The visuals were simple but impactful – primary-coloured blocks as instruments risers, obligatory huge screens (all the better to study Styles’ tickled expressions), cool, gender-balanced band all in white and Styles rocking Ukrainian colours in the sort of see-me stage outfit which has earned him the nickname Harry Stylish.
The set kicked off with the great energy of Music for a Sushi Restaurant. Styles genuinely seemed to be enjoying himself, working the stage and his rectangular walkway with a hip wiggle. But as he settled in with the light swagger of Daylight, summer funk number Cinema and gentle amble of Keep Driving, it was apparent that this was an arena show playing stadium dress-up. While Styles potentially has the presence to fit the bill, he does not have the material.
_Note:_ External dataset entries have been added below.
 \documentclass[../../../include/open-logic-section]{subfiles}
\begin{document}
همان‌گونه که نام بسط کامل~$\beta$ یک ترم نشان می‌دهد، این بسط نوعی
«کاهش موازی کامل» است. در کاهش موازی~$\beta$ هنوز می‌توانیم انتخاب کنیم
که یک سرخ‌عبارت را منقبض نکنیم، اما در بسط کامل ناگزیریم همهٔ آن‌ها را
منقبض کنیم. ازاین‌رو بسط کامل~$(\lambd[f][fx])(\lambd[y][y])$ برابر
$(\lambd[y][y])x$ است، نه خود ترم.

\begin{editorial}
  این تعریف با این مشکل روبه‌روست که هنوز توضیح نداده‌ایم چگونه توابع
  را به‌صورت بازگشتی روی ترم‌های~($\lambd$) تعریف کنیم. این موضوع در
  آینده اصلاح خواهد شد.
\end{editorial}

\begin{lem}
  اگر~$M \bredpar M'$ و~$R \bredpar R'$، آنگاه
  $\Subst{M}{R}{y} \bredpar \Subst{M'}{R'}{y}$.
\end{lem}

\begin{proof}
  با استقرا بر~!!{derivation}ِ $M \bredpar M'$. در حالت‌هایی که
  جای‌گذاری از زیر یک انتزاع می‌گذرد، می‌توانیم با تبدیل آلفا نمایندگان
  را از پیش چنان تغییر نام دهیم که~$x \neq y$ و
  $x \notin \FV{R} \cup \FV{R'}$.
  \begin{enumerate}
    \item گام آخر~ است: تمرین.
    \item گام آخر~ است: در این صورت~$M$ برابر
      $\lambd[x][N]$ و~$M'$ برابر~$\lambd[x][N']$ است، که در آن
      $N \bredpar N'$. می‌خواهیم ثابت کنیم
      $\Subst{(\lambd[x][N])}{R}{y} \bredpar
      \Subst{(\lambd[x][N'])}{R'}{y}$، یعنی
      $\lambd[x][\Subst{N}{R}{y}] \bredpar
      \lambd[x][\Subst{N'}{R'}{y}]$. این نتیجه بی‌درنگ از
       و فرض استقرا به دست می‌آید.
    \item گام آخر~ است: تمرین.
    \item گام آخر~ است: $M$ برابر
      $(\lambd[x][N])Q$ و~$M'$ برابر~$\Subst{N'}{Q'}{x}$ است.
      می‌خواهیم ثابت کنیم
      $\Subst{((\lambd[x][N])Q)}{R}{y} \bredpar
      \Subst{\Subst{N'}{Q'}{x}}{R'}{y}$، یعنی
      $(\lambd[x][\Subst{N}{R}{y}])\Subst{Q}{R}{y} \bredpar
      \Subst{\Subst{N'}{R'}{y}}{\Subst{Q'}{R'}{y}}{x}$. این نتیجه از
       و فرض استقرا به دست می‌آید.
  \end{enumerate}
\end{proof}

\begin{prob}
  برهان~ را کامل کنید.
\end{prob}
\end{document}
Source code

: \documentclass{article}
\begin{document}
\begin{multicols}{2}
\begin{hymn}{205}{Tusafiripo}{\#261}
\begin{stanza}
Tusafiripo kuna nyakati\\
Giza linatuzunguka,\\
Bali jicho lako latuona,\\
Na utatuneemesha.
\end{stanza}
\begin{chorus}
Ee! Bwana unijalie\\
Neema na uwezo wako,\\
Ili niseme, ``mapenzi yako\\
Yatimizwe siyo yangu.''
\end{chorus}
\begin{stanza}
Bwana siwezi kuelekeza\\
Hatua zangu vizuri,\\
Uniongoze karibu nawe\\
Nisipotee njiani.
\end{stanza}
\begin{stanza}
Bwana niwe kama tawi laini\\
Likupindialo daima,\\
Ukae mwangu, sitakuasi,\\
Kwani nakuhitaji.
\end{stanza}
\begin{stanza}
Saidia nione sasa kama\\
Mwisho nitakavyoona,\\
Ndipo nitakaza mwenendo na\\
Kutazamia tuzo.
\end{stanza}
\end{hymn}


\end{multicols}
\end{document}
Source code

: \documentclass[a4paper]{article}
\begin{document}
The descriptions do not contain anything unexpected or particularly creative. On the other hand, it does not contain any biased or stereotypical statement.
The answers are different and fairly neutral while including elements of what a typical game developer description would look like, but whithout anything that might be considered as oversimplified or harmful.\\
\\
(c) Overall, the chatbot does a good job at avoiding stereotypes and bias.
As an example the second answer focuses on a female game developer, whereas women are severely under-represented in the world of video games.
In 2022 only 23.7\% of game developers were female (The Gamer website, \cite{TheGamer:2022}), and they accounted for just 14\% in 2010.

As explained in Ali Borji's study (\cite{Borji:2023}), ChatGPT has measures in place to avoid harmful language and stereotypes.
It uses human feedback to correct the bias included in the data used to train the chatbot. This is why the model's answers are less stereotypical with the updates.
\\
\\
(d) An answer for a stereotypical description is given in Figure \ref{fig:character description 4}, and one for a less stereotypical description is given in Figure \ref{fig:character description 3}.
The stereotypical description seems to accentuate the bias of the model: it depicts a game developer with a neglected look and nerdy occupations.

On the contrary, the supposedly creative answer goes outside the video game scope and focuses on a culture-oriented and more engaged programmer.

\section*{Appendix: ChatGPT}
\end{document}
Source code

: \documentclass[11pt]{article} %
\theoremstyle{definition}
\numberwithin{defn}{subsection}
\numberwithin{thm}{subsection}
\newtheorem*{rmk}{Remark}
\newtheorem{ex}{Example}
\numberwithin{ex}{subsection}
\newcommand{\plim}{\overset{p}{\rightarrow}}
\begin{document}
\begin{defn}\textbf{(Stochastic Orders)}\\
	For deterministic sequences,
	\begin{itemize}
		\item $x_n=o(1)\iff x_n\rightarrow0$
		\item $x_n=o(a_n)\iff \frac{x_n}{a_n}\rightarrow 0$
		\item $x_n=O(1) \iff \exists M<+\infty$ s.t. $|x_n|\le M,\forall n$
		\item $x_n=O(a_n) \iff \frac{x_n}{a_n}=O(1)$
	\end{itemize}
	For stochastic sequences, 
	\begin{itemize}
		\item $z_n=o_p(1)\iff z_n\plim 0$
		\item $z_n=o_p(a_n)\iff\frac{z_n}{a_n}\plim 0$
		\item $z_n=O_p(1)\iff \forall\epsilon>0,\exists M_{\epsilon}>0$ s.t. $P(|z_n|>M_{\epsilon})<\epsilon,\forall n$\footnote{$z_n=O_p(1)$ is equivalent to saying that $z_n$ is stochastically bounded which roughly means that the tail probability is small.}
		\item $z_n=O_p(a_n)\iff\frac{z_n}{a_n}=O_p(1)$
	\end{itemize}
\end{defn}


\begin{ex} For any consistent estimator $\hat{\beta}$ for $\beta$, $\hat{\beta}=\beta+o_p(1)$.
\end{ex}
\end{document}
The lower energy whimsical boy band fare of Boyfriends and the semi-acoustic sensitivities of Matilda sounded too lightweightfor the environment, and were blown away by the reaction to middling One Direction tune What Makes You Beautiful.
Still, the cheesy carnival shimmy of Canyon Moon and cheery pop soul of Late Night Talking were thoroughly likeable and pop show conventions were observed with alacrity – Saltires and rainbow flags brandished, Chloe in the front row treated to a massed rendition of Happy Birthday, phone lights on for the relative epic Sign of the Times and a belated encore rock-out to bolster that Watermelon Sugar high.